Le prélèvement à la source survivra-t-il aux présidentielles et aux législatives ?

Professeur agrégé et écrivain
 

Le gouvernement sortant vante, sur les antennes des télévisions, l’idée, selon lui géniale, du prélèvement à la source. Il prétend qu’il est irréversible. Mais Marine Le Pen et François Fillon ont promis de l’abolir, tandis que M. Macron le reportera en 2019 et l’expérimentera avant de le généraliser. Il prétend en être partisan, mais pouvait-il prétendre le contraire, vu qu’il était ministre de l’Économie de M. Hollande et, donc, qu’il a participé à sa mise en place ? Les contorsions de M. Macron ont leurs limites. De toute façon, s’il devient Président, les députés qui le soutiendront ne seront au mieux qu’une centaine d’élus (et encore !). Il devra composer soit avec le PS (mais, à mon avis, il sera trop faible pour lui servir d’appoint), soit plutôt avec le centre droit et l’aile gauche des Républicains. Dans cette hypothèse, le prélèvement à la source fera sans doute les frais de cette alliance.
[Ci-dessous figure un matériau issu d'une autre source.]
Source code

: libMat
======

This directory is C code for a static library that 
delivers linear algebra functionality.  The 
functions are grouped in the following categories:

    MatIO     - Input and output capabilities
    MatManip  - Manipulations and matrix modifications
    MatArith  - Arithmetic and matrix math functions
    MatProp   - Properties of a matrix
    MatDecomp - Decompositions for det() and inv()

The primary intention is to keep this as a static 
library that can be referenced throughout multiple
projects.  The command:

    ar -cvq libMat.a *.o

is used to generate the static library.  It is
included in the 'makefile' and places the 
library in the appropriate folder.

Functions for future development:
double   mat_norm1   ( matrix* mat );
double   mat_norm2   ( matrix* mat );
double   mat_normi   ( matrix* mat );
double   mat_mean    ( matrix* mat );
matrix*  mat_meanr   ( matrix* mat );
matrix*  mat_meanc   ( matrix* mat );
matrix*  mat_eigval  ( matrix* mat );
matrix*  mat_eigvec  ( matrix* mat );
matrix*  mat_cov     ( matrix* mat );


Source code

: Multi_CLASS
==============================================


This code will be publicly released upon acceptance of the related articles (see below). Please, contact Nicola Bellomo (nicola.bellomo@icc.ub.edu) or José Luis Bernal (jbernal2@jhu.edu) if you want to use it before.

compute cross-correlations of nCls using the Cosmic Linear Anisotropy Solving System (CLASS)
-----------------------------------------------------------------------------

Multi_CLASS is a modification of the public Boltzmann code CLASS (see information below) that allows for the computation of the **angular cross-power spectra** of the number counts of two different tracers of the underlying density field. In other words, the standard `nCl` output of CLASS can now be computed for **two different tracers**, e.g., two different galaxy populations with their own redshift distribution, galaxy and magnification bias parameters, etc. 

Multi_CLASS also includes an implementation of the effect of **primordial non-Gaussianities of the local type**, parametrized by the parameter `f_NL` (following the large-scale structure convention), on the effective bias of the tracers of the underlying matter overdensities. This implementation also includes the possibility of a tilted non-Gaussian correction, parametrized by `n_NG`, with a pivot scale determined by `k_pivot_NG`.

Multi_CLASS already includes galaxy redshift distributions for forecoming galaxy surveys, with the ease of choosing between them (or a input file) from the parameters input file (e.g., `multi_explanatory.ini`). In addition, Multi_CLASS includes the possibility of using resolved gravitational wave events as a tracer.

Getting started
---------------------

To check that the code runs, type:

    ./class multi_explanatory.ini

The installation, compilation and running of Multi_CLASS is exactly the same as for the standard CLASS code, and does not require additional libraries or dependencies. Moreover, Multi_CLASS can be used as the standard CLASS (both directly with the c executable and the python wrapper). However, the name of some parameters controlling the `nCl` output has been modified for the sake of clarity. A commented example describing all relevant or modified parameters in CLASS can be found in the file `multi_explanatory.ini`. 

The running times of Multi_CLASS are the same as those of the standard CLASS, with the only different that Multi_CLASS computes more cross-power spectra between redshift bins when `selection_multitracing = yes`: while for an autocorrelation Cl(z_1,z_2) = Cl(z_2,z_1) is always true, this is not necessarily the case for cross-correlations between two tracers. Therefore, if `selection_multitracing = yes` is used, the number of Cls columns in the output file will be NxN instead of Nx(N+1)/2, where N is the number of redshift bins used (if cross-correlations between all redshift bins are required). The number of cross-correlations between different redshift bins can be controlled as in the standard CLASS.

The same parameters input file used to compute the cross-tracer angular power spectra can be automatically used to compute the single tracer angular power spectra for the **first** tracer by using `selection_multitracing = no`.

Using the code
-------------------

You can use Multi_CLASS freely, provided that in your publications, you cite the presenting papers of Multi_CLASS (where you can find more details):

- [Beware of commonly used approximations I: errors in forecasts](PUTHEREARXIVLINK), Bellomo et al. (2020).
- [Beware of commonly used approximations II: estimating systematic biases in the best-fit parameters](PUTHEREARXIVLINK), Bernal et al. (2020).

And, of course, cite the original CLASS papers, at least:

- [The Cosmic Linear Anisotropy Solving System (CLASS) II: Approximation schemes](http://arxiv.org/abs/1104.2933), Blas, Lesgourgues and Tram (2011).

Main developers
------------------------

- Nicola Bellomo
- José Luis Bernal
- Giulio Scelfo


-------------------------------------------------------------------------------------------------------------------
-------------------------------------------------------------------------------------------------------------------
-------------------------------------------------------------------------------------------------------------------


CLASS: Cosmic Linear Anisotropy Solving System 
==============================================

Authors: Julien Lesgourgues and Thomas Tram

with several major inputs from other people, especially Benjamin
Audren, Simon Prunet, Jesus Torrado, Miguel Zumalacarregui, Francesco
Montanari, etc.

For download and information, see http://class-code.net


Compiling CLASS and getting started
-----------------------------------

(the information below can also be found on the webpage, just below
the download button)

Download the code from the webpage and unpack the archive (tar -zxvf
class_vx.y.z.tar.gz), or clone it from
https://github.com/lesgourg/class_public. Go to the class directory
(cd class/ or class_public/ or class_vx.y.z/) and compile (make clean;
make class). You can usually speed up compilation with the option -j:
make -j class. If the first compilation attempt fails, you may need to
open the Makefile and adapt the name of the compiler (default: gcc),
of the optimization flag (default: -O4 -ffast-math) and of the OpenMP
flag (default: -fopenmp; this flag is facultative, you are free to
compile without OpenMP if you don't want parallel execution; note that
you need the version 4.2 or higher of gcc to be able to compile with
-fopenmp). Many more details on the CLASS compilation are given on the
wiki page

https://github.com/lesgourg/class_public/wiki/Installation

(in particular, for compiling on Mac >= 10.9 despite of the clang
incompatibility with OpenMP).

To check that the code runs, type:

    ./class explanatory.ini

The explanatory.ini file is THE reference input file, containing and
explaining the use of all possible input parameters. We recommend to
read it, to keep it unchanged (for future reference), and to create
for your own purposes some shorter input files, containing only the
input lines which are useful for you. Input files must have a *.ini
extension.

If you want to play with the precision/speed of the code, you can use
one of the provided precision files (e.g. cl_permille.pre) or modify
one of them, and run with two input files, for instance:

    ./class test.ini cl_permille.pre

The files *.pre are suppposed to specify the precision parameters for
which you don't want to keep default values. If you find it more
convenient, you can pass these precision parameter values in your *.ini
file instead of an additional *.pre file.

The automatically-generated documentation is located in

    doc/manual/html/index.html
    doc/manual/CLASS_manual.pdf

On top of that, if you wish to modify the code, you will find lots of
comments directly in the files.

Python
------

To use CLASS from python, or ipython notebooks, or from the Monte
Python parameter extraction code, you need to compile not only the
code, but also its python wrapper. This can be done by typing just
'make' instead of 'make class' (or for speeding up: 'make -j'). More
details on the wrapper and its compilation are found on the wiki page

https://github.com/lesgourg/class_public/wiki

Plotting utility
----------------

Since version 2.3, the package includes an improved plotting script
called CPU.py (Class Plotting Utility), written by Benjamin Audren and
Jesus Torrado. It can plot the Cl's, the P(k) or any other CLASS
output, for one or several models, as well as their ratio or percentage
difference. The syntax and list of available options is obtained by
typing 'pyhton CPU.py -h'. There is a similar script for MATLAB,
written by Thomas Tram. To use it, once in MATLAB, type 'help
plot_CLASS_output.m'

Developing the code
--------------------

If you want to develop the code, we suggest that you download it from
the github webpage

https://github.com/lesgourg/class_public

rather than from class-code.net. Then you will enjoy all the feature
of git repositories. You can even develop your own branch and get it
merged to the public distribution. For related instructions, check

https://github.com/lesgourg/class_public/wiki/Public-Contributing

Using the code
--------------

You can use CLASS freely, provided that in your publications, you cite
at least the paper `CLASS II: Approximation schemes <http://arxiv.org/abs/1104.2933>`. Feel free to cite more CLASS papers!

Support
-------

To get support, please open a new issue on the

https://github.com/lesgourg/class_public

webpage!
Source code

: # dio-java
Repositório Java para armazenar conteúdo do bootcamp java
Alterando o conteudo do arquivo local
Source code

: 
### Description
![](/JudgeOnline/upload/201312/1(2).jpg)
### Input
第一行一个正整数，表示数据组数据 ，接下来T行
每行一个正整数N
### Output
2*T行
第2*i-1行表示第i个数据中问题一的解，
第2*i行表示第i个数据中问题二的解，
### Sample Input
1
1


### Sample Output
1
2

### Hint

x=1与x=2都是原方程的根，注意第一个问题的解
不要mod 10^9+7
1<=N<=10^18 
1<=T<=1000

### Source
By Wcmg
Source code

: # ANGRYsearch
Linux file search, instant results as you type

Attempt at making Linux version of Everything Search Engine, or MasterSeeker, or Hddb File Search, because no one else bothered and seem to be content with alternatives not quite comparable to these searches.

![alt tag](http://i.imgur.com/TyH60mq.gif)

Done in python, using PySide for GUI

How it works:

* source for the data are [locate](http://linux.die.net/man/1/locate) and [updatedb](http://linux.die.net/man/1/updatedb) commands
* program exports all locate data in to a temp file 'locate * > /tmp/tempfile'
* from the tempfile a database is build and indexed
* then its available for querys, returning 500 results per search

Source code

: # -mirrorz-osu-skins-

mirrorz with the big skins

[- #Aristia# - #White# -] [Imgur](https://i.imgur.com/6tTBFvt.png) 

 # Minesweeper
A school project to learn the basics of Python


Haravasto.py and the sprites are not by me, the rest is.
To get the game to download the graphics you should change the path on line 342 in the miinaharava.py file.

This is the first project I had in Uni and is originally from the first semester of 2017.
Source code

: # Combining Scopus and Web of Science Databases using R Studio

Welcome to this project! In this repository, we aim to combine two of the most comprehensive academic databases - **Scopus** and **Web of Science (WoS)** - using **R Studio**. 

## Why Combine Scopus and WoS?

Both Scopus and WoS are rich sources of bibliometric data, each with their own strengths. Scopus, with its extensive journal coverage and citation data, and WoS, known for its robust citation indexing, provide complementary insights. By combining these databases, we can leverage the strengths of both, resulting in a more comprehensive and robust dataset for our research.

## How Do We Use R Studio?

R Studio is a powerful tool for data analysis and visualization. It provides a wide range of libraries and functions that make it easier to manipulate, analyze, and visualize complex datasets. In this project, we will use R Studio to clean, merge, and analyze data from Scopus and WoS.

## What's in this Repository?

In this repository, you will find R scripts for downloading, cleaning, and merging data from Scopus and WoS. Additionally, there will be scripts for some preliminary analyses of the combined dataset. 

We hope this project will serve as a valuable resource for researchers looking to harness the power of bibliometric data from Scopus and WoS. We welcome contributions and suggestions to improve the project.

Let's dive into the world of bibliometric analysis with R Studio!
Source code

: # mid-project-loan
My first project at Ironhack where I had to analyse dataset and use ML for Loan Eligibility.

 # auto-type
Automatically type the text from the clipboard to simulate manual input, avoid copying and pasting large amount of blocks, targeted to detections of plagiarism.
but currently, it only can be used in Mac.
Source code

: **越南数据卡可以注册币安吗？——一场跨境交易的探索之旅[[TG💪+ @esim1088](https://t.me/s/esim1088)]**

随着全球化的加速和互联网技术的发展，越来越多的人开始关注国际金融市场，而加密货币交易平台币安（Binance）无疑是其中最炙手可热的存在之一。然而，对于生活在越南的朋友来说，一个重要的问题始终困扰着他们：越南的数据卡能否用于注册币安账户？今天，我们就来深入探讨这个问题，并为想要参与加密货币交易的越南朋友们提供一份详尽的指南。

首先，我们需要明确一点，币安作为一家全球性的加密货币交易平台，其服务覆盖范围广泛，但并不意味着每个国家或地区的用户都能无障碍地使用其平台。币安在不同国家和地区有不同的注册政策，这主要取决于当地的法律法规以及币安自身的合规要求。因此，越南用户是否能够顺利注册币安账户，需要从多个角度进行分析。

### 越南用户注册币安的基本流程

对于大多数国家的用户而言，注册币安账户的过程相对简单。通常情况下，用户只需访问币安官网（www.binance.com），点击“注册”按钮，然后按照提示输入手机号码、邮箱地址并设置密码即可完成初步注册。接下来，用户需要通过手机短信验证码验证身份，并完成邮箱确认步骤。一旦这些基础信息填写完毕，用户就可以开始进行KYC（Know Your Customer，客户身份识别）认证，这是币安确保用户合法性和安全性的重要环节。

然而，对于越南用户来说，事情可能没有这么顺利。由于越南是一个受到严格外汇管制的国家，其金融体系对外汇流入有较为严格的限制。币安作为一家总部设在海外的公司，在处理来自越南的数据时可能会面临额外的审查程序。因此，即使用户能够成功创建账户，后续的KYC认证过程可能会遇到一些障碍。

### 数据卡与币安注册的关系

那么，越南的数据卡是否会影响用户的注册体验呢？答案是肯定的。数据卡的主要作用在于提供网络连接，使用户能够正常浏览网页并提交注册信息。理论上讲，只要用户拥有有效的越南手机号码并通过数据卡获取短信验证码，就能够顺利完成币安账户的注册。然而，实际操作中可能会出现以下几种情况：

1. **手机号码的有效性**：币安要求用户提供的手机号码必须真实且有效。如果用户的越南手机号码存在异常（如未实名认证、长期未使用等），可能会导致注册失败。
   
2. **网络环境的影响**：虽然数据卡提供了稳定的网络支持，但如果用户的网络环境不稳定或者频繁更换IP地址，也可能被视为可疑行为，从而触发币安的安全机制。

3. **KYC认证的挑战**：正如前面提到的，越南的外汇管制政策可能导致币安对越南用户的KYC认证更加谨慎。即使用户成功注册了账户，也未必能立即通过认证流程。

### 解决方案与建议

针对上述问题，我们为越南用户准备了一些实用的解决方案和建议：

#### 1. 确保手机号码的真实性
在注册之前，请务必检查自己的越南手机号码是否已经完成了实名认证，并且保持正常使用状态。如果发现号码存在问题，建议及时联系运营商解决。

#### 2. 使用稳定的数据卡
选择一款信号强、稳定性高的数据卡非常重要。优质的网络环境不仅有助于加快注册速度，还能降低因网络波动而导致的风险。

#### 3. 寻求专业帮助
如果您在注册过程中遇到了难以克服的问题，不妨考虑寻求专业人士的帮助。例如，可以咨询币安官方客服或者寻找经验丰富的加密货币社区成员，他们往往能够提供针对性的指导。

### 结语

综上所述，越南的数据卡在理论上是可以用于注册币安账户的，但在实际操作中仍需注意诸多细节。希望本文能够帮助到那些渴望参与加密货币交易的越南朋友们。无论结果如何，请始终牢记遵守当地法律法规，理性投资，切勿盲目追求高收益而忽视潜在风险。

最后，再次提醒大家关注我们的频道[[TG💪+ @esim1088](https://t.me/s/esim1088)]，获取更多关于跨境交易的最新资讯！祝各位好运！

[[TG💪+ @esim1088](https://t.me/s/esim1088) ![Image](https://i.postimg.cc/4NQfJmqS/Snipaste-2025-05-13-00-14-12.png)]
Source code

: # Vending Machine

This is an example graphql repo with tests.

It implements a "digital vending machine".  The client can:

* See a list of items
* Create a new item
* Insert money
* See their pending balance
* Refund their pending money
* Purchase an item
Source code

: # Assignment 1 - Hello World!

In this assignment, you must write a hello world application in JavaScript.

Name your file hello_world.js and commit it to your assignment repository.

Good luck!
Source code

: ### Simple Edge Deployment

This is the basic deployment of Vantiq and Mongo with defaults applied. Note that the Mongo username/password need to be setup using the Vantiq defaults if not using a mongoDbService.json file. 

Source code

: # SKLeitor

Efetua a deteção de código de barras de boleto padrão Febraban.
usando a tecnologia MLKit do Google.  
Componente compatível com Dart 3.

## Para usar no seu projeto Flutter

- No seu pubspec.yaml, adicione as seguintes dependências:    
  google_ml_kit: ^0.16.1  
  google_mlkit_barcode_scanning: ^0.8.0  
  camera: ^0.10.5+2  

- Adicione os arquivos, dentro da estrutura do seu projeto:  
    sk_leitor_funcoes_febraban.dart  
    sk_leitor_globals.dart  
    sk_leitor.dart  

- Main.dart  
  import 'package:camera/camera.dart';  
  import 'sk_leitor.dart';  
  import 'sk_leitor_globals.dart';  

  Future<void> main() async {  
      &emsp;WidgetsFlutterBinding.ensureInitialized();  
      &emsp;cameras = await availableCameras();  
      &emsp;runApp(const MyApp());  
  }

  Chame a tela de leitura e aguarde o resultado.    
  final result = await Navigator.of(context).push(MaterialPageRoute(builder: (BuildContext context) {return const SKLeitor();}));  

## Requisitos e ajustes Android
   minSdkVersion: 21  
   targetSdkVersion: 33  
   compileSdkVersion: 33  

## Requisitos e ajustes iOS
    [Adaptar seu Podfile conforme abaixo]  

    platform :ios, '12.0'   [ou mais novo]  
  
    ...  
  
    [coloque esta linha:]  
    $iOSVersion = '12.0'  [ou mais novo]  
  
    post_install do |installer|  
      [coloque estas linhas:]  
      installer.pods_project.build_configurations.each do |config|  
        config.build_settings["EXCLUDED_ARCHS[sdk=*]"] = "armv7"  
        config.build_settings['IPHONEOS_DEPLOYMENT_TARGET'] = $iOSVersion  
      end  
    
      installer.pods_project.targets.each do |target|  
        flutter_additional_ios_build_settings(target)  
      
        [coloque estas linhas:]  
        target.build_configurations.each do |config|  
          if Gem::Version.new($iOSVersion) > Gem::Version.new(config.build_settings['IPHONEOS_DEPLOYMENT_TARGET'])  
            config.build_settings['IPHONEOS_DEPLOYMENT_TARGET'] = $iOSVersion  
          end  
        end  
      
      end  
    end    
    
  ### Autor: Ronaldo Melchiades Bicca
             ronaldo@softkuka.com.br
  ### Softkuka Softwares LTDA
Bien sûr, M. Mélenchon est un partisan farouche de la réforme. Logique, puisqu’il souhaite fusionner CSG et impôt sur le revenu et augmenter dans des proportions jusqu’alors inconnues les taxes sur ceux qui ont la « chance » de gagner plus de 2.500 € par mois. Le prélèvement à la source lui est indispensable.

Néanmoins, même si ses chances d’entrer à l’Élysée sont faibles mais réelles, à mon sens, il ne disposera jamais de majorité à la Chambre, le pays étant trop à droite. On oublie trop souvent que le président de la Cinquième République a exactement les mêmes pouvoirs que celui de la Troisième. Nous sommes une démocratie parlementaire et non présidentielle, et les élections législatives constituent le principal scrutin.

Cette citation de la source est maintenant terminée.